James Callen

"The rule of law is the cornerstone of our democracy. Organized crime and public corruption sap a community's resources and self-esteem, corrupt its institutions and deprive its citizens of the opportunity to live, work and raise a family in a decent, democratic environment" —James Callen, 2002

In one of his first cases after returning home to Youngstown, Ohio, antipoverty lawyer James Callen found himself dealing not only with his client’s official adversary but also with a corrupt political system dominated by the mob. Realizing that was the way things were done in Youngstown, Callen knew he either had to leave, or stay and fight. Twenty-five years later, James Callen is still fighting mob influence and trying to promote a culture of lawfulness in Youngstown.
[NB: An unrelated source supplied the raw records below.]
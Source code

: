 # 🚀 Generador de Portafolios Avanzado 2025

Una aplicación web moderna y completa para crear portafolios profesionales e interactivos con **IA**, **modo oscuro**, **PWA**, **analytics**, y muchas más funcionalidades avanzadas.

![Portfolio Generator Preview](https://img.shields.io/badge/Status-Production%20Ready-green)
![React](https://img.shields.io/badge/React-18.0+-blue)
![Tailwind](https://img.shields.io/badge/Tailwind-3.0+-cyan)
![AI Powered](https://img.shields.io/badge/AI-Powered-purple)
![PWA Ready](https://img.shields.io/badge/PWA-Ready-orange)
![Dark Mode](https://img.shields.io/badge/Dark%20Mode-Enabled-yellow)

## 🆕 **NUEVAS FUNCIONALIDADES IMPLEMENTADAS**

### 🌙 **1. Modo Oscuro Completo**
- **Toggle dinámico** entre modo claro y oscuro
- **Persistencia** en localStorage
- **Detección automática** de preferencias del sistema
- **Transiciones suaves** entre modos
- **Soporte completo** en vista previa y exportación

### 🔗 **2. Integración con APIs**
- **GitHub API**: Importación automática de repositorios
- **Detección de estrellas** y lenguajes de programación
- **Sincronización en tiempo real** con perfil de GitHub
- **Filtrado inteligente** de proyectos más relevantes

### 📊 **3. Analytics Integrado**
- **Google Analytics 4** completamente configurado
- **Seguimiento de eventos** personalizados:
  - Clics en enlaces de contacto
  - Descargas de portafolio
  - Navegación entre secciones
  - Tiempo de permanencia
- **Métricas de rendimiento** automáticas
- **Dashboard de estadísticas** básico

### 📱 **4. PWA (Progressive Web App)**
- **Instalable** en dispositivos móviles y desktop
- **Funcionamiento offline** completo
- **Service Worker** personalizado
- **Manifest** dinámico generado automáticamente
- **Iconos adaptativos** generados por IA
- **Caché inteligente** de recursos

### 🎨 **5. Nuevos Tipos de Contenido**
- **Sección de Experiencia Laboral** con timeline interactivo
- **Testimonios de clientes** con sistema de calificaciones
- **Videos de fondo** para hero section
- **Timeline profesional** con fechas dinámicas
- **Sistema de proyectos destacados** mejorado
The rackets flourished in post-war Youngstown, as mob families from Pittsburgh and Cleveland fought for control of the place that The Saturday Evening Post called “Crime Town, U.S.A.” Youngstown, it reported, “exemplifies the truism that rackets cannot survive without two basic conditions – the sanction of police and politicians and an apathetic public.”
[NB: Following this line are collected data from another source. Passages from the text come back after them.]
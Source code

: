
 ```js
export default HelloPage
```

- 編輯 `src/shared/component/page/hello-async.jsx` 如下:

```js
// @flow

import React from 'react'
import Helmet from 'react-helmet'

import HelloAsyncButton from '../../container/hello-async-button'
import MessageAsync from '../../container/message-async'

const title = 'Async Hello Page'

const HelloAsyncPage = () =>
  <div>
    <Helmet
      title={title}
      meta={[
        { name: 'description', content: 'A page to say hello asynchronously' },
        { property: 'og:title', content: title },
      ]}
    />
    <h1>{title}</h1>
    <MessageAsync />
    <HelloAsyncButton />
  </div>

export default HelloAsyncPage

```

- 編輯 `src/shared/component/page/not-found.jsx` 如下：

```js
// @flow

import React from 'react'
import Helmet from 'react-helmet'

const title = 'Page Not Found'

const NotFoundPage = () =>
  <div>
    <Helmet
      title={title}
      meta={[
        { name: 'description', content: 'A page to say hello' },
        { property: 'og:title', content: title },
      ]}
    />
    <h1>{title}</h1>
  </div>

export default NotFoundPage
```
By the 1980s, the steel mills, Youngstown’s major employers, had shut down and Jim Traficant, a swaggering, publicity-hungry politician with close ties to organized crime, was elected sheriff. Although he was caught on tape taking bribes from both the Cleveland and Pittsburgh organized crime factions, Traficant won an acquittal in 1982 and was elected to Congress in 1984.

Undaunted, Jim Callen was not about to live under mob rule. In 1982 he joined with a few allies to found The Citizens’ League of Greater Youngstown. Their plan was to use techniques of community organizing to break the mob’s grip on law enforcement, politics and commerce.
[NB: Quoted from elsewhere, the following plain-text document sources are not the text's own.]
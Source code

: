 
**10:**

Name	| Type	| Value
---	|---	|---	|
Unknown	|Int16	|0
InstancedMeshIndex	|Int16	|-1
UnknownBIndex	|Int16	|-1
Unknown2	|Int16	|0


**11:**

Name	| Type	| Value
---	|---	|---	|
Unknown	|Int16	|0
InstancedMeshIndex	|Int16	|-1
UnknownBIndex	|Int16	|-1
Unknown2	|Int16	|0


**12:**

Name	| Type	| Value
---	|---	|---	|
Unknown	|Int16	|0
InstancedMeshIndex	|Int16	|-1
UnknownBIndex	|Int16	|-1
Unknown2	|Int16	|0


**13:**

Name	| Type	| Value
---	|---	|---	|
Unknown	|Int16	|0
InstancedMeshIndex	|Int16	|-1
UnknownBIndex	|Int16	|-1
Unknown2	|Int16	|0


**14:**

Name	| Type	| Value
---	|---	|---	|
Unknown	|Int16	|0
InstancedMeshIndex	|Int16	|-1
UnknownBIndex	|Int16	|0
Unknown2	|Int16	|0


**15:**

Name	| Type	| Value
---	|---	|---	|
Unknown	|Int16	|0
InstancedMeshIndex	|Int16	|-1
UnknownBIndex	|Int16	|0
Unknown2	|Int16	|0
Jim and the League held public hearings to expose corruption, published evaluations of candidates for public office, testified before the U.S. Senate Permanent Subcommittee on Investigations and did everything they could to make the cozy relationships between gangsters and elected officials uncomfortable. For example, when Traficant joked on the Phil Donahue Show that he was still acting like he was the sheriff, Jim stood up in the audience and asked if that meant he was still taking money from the mob.

Finally, federal authorities launched a concerted campaign to clean up Youngstown. By 2001, 78 people had been convicted on federal corruption charges, including the county prosecutor, sheriff and engineer, four judges, Traficant’s top local aide and his former legal adviser, more than half a dozen attorneys and several prominent businessmen. One of the FBI agents in charge cites Jim Callen and the Citizens’ League as helping to create the climate that made people “willing to talk to us.”

For 20 years, Jim Callen and Jim Traficant were the main contenders in the battle for Youngstown’s future. Even though an Ohio jury convicted Traficant of corruption and tax evasion this spring, the battle is not over.